DANVILLE — Marcus Forrest and Durrell Robinson want change and are doing their part by speaking out and leading by example, in hopes of a better world. Both guys know they have a big influence on the next generation and the athletes they coach. They also know the need for justice and equality for black men and women is long overdue, yet once again in the spotlight following the death of George Floyd. Former Minneapolis police officer Derek Chauvin is in custody, accused of second degree murder and manslaughter, after kneeling on Floyd’s neck for more than eight minutes last week.
“It’s a tough situation but it brings people together and Mr. Floyd losing his life has brought a country and really a world together, coming together for the same cause,” Forrest said.
Going into his fourth year leading the football program, Forrest has conversations with his athletes about race, prejudice, police encounters and handling situations routinely. For him, learning about life is just as important as anything that happens on the field. That’s why Forrest was happy to see several of his players march in a Danville protest earlier this week.
“You know I look at here in Danville when we had the march, one of the most things I was most proud of was the fact that there was black people, white people, Hispanic people, Asian people, men, women, children, officers, everybody walking together being peaceful,” Forrest said.
For Robinson, seeing Floyd’s death hurt.

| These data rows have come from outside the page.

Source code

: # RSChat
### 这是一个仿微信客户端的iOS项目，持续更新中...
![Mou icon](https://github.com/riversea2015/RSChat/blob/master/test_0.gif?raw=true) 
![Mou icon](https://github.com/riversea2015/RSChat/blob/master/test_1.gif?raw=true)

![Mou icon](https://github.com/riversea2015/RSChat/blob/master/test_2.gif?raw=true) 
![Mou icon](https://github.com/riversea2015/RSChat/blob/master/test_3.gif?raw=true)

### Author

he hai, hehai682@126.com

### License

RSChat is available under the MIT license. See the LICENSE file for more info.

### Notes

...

While working as a pro basketball coach in St. Louis, he visited the site where Mike Brown was shot by a police officer in Ferguson, Missouri. Robinson also previously lived in Tulsa, Oklahoma and knows some of Terence Crutcher’s family members. He was unarmed when shot and killed by an officer. Now in his role as the boys’ basketball coach for the Vikings, Robinson has a platform in his community.
“Everything has been adding up,” Robinson said. “It’s been too consistent where we’ve been losing a lot of our black men to this type of brutality and it’s even been caught on camera. As we all know, the biggest thing is serving justice. Until justice is served, there’s nothing that’s going to be changed. There’s got to be an accountability with it. What I’ve been really loving is the way we’ve been able to peacefully march, even here in Danville, and I like the way Champaign bounced back after their situation, they decided to march the next day.”
“And a beautiful time and it shows that we can all come together and work together and when we do, changes do happen,” added Forrest.